In almost every organizational assessment we run, we ask staff to map where their time actually goes versus where their job description says it should, and the differences are significant. One organization discovered that its development director was spending nearly a third of her time on operational tasks that had quietly migrated to her desk because she was reliable and never complained. Some roles have contradictions built in. Combining fundraising and marketing in a single position, for example, almost always means one function wins and the other suffers.
Often, having honest conversations about what needs to get done, who has capacity, and what can come off someone’s plate can lead to a reduction in demands and avert burnout for top performers.
Model the culture you wish to see.
Culture is not what organizations say, but what leaders do.
I’ve had my own experience with this. Evenings are often uninterrupted focus time for me — and a chance to work through my inbox. But I heard from my team that getting late-night messages made them anxious, that they felt they had to respond.
I’ve since cut back, but when I do work in the evening, I schedule messages to send at 8 a.m. the next day. Within Trepwise, the ambient anxiety around after-hours responsiveness has noticeably dropped, and our internal culture survey showed improvement across indicators related to stress and burnout. Culture follows behavior, not policy.

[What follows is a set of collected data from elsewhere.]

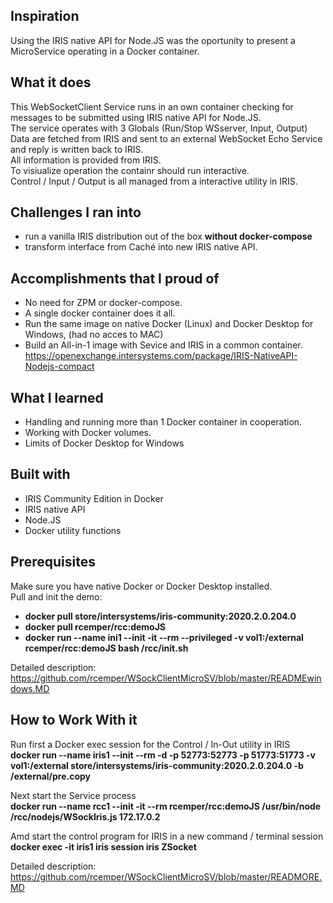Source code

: ## Inspiration
Using the IRIS native API for Node.JS was the oportunity to present a MicroService operating in a Docker container.  

## What it does
This WebSocketClient Service runs in an own container checking for messages to be submitted using IRIS native API for Node.JS.  
The service operates with 3 Globals (Run/Stop WSserver, Input, Output)  
Data are fetched from IRIS and sent to an external WebSocket Echo Service and reply is written back to IRIS.  
All information is provided from IRIS.  
To visiualize operation the containr should run interactive.  
Control / Input / Output is all managed from a interactive utility in IRIS.     

## Challenges I ran into
- run a vanilla IRIS distribution out of the box __without docker-compose__
- transform interface from Caché into new IRIS native API. 

## Accomplishments that I proud of
- No need for ZPM or docker-compose.  
- A single docker container does it all.  
- Run the same image on native Docker (Linux) and Docker Desktop for Windows,
  (had no acces to MAC)  
- Build an All-in-1 image with Sevice and IRIS in a common container.  
  https://openexchange.intersystems.com/package/IRIS-NativeAPI-Nodejs-compact

## What I learned
- Handling and running more than 1 Docker container in cooperation.  
- Working with Docker volumes.  
- Limits of Docker Desktop for Windows    

## Built with
- IRIS Community Edition in Docker  
- IRIS native API  
- Node.JS  
- Docker utility functions

## Prerequisites
Make sure you have native Docker or Docker Desktop installed.  
Pull and init the demo:  

- __docker pull store/intersystems/iris-community:2020.2.0.204.0__  
- __docker pull rcemper/rcc:demoJS__   
- __docker run --name ini1 --init -it --rm --privileged -v vol1:/external rcemper/rcc:demoJS bash /rcc/init.sh__   

Detailed description: https://github.com/rcemper/WSockClientMicroSV/blob/master/READMEwindows.MD

## How to Work With it
Run first a Docker exec session for the Control / In-Out utility in IRIS     
__docker run --name iris1 --init --rm -d -p 52773:52773 -p 51773:51773 -v vol1:/external store/intersystems/iris-community:2020.2.0.204.0 -b /external/pre.copy__  

Next start the Service process   
__docker run --name rcc1 --init -it --rm rcemper/rcc:demoJS /usr/bin/node /rcc/nodejs/WSockIris.js 172.17.0.2__ 

Amd start the control program for IRIS in a new command / terminal session
__docker exec -it iris1 iris session iris ZSocket__

Detailed description: https://github.com/rcemper/WSockClientMicroSV/blob/master/READMORE.MD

Push funders to support staff well-being.
Most foundation leaders report being aware of burnout at the organizations they fund. Yet only half engage in any practices to support grantee staff well-being — while nonprofit leaders identify funding as one of the biggest barriers to addressing staff mental health. That gap between knowing and acting is a governance failure, not a knowledge gap.
Some funders are getting this right. The Women’s Foundation of the South has made leader well-being an explicit part of their grant-making model — through wellness retreats for grantee leaders and micro-grants that must be spent on leader wellness. It’s a simple idea and a powerful signal: The people doing this work, not just the communities they serve, deserve to be taken care of. More funders need to follow that lead. General operating support and investment in people is not overhead — it’s capacity building.
Recognize that burnout is a leadership failure.
Burnout persists in the nonprofit sector not because the people are weak, but because the structures are broken. The most committed professionals in the sector are absorbing the gap between organizational ambition and organizational capacity, and they are paying for it personally.
For leaders, the first move is the same in almost every organization I’ve seen turn this around: Stop asking staff to be more resilient, and start asking how the organization could be better designed. In practice that often looks simple — a restructured role, a dashboard metric, a schedule-send habit. But the mindset behind it is a real shift, moving burnout topics from break room to the boardroom.
The solution to burnout is a structural change, and it starts at the top.